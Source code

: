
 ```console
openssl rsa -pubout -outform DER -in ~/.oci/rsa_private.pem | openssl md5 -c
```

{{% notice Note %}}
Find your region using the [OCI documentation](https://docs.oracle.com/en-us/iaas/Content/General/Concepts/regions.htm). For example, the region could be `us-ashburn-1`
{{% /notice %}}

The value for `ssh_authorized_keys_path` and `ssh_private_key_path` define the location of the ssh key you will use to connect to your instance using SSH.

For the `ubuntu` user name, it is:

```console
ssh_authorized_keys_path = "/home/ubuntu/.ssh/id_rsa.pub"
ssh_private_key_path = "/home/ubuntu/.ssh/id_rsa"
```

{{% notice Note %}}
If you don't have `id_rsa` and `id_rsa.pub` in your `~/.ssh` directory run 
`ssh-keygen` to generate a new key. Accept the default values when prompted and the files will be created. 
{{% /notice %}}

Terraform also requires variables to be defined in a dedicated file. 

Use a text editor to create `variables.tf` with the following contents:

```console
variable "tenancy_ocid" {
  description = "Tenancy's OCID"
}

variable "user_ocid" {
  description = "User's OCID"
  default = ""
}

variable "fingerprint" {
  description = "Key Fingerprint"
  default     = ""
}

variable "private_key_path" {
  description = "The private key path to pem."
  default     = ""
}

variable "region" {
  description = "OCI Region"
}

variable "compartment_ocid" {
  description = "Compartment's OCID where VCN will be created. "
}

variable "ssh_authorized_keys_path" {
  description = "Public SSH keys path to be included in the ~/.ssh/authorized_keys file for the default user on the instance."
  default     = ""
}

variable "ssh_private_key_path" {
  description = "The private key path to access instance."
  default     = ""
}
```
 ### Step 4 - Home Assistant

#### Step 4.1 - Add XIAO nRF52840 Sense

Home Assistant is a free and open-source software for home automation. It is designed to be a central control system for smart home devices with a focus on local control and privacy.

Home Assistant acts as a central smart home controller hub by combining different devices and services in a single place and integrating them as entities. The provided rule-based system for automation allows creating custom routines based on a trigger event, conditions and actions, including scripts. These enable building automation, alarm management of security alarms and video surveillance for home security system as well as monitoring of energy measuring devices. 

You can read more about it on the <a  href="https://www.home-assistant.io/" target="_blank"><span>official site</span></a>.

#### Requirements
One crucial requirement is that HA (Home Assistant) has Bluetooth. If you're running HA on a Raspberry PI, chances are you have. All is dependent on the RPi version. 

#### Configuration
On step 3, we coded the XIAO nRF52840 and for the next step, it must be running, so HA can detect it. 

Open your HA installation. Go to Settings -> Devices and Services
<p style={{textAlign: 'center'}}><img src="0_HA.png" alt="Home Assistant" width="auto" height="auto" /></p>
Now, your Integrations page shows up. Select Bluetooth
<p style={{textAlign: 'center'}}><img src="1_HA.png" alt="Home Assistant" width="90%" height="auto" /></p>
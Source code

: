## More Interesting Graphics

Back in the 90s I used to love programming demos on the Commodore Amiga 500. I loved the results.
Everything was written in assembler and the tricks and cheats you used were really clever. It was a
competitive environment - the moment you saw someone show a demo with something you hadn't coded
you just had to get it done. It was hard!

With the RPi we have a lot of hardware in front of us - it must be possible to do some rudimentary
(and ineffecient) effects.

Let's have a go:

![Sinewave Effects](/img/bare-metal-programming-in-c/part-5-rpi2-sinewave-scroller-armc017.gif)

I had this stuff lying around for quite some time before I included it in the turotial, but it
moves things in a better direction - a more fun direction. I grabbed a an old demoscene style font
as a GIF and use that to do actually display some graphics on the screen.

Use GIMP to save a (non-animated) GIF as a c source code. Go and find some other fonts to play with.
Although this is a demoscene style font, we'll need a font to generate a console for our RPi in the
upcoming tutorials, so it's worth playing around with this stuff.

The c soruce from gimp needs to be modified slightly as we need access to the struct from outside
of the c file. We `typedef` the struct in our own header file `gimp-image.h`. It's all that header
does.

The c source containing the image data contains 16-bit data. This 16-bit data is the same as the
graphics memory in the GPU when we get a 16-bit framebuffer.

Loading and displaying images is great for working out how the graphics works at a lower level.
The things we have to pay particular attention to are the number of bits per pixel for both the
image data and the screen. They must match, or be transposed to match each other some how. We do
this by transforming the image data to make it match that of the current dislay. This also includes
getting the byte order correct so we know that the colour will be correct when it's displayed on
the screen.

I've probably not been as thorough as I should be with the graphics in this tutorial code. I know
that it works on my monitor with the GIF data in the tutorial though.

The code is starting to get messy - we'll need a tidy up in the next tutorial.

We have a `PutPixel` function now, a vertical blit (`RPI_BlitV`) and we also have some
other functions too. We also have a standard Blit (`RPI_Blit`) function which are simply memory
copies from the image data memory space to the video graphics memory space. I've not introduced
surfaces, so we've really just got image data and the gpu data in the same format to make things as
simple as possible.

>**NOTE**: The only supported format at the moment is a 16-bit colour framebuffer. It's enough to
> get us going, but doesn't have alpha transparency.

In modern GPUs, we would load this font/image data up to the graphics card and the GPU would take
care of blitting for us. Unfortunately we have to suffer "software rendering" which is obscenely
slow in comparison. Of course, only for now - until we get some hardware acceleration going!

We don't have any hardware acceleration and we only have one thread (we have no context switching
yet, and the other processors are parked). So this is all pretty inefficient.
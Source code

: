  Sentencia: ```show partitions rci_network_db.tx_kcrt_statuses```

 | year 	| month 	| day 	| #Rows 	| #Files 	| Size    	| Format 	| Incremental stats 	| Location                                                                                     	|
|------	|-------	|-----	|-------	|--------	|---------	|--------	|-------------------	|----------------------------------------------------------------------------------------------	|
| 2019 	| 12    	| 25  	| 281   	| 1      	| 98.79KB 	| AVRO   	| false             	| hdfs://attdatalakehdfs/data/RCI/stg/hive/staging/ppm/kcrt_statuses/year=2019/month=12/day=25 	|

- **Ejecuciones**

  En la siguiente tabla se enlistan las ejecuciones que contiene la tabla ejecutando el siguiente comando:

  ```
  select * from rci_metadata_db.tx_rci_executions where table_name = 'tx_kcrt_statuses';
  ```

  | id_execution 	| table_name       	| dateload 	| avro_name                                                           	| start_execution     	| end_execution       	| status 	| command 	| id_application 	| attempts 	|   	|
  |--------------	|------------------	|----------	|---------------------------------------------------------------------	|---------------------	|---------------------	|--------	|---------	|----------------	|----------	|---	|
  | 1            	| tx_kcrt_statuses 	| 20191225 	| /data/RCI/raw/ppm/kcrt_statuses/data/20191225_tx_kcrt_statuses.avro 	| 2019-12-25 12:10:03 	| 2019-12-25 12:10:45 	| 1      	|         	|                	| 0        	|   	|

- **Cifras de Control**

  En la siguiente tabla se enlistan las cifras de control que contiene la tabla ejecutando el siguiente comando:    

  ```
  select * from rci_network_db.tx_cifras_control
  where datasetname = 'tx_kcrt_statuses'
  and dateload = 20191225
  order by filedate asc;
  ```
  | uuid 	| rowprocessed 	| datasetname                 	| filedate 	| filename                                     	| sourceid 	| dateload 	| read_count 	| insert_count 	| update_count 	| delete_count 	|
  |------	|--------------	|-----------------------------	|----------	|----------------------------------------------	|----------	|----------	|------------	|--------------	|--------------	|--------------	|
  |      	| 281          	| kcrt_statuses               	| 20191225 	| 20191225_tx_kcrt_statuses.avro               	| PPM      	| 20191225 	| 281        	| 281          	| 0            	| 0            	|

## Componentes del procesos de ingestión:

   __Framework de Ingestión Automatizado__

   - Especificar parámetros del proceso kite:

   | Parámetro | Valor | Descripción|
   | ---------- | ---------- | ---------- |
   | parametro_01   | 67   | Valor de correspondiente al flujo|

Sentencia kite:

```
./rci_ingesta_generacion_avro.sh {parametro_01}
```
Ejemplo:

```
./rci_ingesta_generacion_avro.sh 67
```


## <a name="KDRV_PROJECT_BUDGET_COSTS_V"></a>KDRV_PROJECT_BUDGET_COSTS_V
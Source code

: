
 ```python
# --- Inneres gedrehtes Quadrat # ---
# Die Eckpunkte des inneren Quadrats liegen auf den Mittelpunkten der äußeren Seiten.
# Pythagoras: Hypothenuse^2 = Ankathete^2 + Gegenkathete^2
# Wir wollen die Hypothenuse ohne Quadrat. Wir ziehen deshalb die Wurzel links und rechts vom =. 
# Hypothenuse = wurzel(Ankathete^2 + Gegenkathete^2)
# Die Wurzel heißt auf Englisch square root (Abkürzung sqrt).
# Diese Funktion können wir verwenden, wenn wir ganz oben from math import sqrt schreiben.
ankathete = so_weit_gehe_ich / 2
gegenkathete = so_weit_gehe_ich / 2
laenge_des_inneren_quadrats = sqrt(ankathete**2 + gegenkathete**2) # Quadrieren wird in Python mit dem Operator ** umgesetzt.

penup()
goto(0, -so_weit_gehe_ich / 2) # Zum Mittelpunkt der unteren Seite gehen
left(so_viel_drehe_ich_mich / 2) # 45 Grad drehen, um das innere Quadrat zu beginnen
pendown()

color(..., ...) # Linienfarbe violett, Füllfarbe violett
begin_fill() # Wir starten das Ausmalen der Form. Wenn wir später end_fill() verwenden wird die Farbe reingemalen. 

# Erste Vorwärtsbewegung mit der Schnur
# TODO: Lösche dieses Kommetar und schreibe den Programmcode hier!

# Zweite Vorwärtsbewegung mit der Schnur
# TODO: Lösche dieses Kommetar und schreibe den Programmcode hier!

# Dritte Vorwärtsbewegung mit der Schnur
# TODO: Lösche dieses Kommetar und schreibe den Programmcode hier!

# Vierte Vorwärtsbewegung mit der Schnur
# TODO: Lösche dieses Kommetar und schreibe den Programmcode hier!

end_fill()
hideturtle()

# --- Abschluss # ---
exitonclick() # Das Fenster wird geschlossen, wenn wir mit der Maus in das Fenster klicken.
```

--------------------------------

# INSTRUCTIONS TO FOLLOW
Go through the lines above and count those with the string "where". Reply with the count and nothing more.

# RESULT
3